(Dataset entries)
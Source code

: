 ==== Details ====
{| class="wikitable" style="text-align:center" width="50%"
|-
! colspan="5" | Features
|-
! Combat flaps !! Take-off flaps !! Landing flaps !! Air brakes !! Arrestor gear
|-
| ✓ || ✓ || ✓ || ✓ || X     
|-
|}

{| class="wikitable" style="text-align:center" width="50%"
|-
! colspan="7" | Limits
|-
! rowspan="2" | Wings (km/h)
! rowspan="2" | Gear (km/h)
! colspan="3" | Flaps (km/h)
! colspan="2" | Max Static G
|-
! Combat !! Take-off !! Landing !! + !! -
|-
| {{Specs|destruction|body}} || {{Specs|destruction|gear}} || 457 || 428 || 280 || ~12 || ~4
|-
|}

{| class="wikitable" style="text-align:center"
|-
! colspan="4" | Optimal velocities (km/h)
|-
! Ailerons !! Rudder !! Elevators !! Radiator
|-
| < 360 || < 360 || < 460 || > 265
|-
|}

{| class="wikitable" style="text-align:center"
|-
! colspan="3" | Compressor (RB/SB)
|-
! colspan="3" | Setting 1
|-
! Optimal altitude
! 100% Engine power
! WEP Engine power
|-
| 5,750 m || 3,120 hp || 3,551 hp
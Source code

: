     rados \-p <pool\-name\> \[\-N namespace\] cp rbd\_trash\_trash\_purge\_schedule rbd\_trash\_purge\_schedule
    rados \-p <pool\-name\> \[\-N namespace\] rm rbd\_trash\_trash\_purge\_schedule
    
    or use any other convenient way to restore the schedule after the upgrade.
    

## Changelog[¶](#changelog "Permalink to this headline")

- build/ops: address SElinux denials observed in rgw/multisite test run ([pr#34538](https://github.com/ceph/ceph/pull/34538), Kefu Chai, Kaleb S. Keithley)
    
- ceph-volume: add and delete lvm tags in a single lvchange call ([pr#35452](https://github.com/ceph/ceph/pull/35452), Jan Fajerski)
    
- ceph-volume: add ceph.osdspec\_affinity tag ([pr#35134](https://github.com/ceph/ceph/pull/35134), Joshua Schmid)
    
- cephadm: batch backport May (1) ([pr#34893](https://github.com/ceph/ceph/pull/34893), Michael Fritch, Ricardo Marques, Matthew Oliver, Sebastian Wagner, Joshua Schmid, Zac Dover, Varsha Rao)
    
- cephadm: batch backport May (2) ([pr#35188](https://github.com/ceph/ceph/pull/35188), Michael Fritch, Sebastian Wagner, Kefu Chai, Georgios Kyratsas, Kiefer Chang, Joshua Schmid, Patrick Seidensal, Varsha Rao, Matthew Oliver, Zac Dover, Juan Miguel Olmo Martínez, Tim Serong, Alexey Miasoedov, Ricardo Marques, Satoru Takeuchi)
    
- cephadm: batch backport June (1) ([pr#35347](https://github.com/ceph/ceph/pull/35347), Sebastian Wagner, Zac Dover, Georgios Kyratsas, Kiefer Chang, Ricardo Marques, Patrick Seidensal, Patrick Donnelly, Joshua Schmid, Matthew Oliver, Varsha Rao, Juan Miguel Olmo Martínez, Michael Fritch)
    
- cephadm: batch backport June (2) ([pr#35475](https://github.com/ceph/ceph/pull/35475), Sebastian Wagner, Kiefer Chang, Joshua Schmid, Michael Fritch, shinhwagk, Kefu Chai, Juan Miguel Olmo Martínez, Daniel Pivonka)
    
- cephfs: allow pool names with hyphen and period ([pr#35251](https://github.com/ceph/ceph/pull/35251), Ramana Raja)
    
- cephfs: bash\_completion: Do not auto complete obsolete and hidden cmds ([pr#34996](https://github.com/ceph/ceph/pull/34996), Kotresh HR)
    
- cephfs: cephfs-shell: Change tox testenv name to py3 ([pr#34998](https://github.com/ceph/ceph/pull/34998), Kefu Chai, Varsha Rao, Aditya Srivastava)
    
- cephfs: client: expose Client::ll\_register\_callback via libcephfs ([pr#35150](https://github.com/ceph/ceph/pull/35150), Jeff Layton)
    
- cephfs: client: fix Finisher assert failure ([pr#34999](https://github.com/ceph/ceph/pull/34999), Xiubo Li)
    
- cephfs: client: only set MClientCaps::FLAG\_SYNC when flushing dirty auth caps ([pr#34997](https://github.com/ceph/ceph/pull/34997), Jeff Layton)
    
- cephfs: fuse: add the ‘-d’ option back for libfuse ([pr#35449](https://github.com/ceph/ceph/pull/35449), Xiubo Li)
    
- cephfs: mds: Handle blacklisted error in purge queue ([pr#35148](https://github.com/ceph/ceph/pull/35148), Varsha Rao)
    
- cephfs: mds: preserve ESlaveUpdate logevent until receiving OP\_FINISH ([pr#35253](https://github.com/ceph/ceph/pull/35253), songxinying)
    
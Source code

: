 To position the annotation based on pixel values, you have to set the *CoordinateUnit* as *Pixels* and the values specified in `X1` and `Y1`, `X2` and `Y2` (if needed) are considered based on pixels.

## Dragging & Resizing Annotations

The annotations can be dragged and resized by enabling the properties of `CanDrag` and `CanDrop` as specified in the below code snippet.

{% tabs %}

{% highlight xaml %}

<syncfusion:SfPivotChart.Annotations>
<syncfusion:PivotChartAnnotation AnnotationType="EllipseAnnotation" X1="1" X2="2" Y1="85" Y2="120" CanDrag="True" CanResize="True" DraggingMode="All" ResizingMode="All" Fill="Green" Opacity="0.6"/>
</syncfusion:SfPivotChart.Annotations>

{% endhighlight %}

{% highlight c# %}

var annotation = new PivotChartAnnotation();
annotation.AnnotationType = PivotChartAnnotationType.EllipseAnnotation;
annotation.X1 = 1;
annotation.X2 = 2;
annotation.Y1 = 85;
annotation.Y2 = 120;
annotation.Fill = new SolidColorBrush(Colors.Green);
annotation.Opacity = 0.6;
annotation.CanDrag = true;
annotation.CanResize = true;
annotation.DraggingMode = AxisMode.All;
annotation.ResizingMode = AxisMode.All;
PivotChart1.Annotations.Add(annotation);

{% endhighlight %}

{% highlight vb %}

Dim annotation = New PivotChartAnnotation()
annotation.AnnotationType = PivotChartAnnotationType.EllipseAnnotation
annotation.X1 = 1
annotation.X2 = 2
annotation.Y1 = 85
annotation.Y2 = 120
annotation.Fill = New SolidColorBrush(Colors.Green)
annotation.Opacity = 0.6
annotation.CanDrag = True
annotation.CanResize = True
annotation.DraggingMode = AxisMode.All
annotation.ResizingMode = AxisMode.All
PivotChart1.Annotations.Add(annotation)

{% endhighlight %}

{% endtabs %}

- [Work required]
All of the data is to be written out again, word for word.

- [Answer box]
Source code

: ==== Details ====
{| class="wikitable" style="text-align:center" width="50%"
|-
! colspan="5" | Features
|-
! Combat flaps !! Take-off flaps !! Landing flaps !! Air brakes !! Arrestor gear
|-
| ✓ || ✓ || ✓ || ✓ || X     
|-
|}

{| class="wikitable" style="text-align:center" width="50%"
|-
! colspan="7" | Limits
|-
! rowspan="2" | Wings (km/h)
! rowspan="2" | Gear (km/h)
! colspan="3" | Flaps (km/h)
! colspan="2" | Max Static G
|-
! Combat !! Take-off !! Landing !! + !! -
|-
| {{Specs|destruction|body}} || {{Specs|destruction|gear}} || 457 || 428 || 280 || ~12 || ~4
|-
|}

{| class="wikitable" style="text-align:center"
|-
! colspan="4" | Optimal velocities (km/h)
|-
! Ailerons !! Rudder !! Elevators !! Radiator
|-
| < 360 || < 360 || < 460 || > 265
|-
|}

{| class="wikitable" style="text-align:center"
|-
! colspan="3" | Compressor (RB/SB)
|-
! colspan="3" | Setting 1
|-
! Optimal altitude
! 100% Engine power
! WEP Engine power
|-
| 5,750 m || 3,120 hp || 3,551 hp
Source code

:     rados \-p <pool\-name\> \[\-N namespace\] cp rbd\_trash\_trash\_purge\_schedule rbd\_trash\_purge\_schedule
    rados \-p <pool\-name\> \[\-N namespace\] rm rbd\_trash\_trash\_purge\_schedule
    
    or use any other convenient way to restore the schedule after the upgrade.
    

## Changelog[¶](#changelog "Permalink to this headline")

- build/ops: address SElinux denials observed in rgw/multisite test run ([pr#34538](https://github.com/ceph/ceph/pull/34538), Kefu Chai, Kaleb S. Keithley)
    
- ceph-volume: add and delete lvm tags in a single lvchange call ([pr#35452](https://github.com/ceph/ceph/pull/35452), Jan Fajerski)
    
- ceph-volume: add ceph.osdspec\_affinity tag ([pr#35134](https://github.com/ceph/ceph/pull/35134), Joshua Schmid)
    
- cephadm: batch backport May (1) ([pr#34893](https://github.com/ceph/ceph/pull/34893), Michael Fritch, Ricardo Marques, Matthew Oliver, Sebastian Wagner, Joshua Schmid, Zac Dover, Varsha Rao)
    
- cephadm: batch backport May (2) ([pr#35188](https://github.com/ceph/ceph/pull/35188), Michael Fritch, Sebastian Wagner, Kefu Chai, Georgios Kyratsas, Kiefer Chang, Joshua Schmid, Patrick Seidensal, Varsha Rao, Matthew Oliver, Zac Dover, Juan Miguel Olmo Martínez, Tim Serong, Alexey Miasoedov, Ricardo Marques, Satoru Takeuchi)
    
- cephadm: batch backport June (1) ([pr#35347](https://github.com/ceph/ceph/pull/35347), Sebastian Wagner, Zac Dover, Georgios Kyratsas, Kiefer Chang, Ricardo Marques, Patrick Seidensal, Patrick Donnelly, Joshua Schmid, Matthew Oliver, Varsha Rao, Juan Miguel Olmo Martínez, Michael Fritch)
    
- cephadm: batch backport June (2) ([pr#35475](https://github.com/ceph/ceph/pull/35475), Sebastian Wagner, Kiefer Chang, Joshua Schmid, Michael Fritch, shinhwagk, Kefu Chai, Juan Miguel Olmo Martínez, Daniel Pivonka)
    
- cephfs: allow pool names with hyphen and period ([pr#35251](https://github.com/ceph/ceph/pull/35251), Ramana Raja)
    
- cephfs: bash\_completion: Do not auto complete obsolete and hidden cmds ([pr#34996](https://github.com/ceph/ceph/pull/34996), Kotresh HR)
    
- cephfs: cephfs-shell: Change tox testenv name to py3 ([pr#34998](https://github.com/ceph/ceph/pull/34998), Kefu Chai, Varsha Rao, Aditya Srivastava)
    
- cephfs: client: expose Client::ll\_register\_callback via libcephfs ([pr#35150](https://github.com/ceph/ceph/pull/35150), Jeff Layton)
    
- cephfs: client: fix Finisher assert failure ([pr#34999](https://github.com/ceph/ceph/pull/34999), Xiubo Li)
    
- cephfs: client: only set MClientCaps::FLAG\_SYNC when flushing dirty auth caps ([pr#34997](https://github.com/ceph/ceph/pull/34997), Jeff Layton)
    
- cephfs: fuse: add the ‘-d’ option back for libfuse ([pr#35449](https://github.com/ceph/ceph/pull/35449), Xiubo Li)
    
- cephfs: mds: Handle blacklisted error in purge queue ([pr#35148](https://github.com/ceph/ceph/pull/35148), Varsha Rao)
    
- cephfs: mds: preserve ESlaveUpdate logevent until receiving OP\_FINISH ([pr#35253](https://github.com/ceph/ceph/pull/35253), songxinying)
    
Source code

: To position the annotation based on pixel values, you have to set the *CoordinateUnit* as *Pixels* and the values specified in `X1` and `Y1`, `X2` and `Y2` (if needed) are considered based on pixels.

## Dragging & Resizing Annotations

The annotations can be dragged and resized by enabling the properties of `CanDrag` and `CanDrop` as specified in the below code snippet.

{% tabs %}

{% highlight xaml %}

<syncfusion:SfPivotChart.Annotations>
<syncfusion:PivotChartAnnotation AnnotationType="EllipseAnnotation" X1="1" X2="2" Y1="85" Y2="120" CanDrag="True" CanResize="True" DraggingMode="All" ResizingMode="All" Fill="Green" Opacity="0.6"/>
</syncfusion:SfPivotChart.Annotations>

{% endhighlight %}

{% highlight c# %}

var annotation = new PivotChartAnnotation();
annotation.AnnotationType = PivotChartAnnotationType.EllipseAnnotation;
annotation.X1 = 1;
annotation.X2 = 2;
annotation.Y1 = 85;
annotation.Y2 = 120;
annotation.Fill = new SolidColorBrush(Colors.Green);
annotation.Opacity = 0.6;
annotation.CanDrag = true;
annotation.CanResize = true;
annotation.DraggingMode = AxisMode.All;
annotation.ResizingMode = AxisMode.All;
PivotChart1.Annotations.Add(annotation);

{% endhighlight %}

{% highlight vb %}

Dim annotation = New PivotChartAnnotation()
annotation.AnnotationType = PivotChartAnnotationType.EllipseAnnotation
annotation.X1 = 1
annotation.X2 = 2
annotation.Y1 = 85
annotation.Y2 = 120
annotation.Fill = New SolidColorBrush(Colors.Green)
annotation.Opacity = 0.6
annotation.CanDrag = True
annotation.CanResize = True
annotation.DraggingMode = AxisMode.All
annotation.ResizingMode = AxisMode.All
PivotChart1.Annotations.Add(annotation)

{% endhighlight %}

{% endtabs %}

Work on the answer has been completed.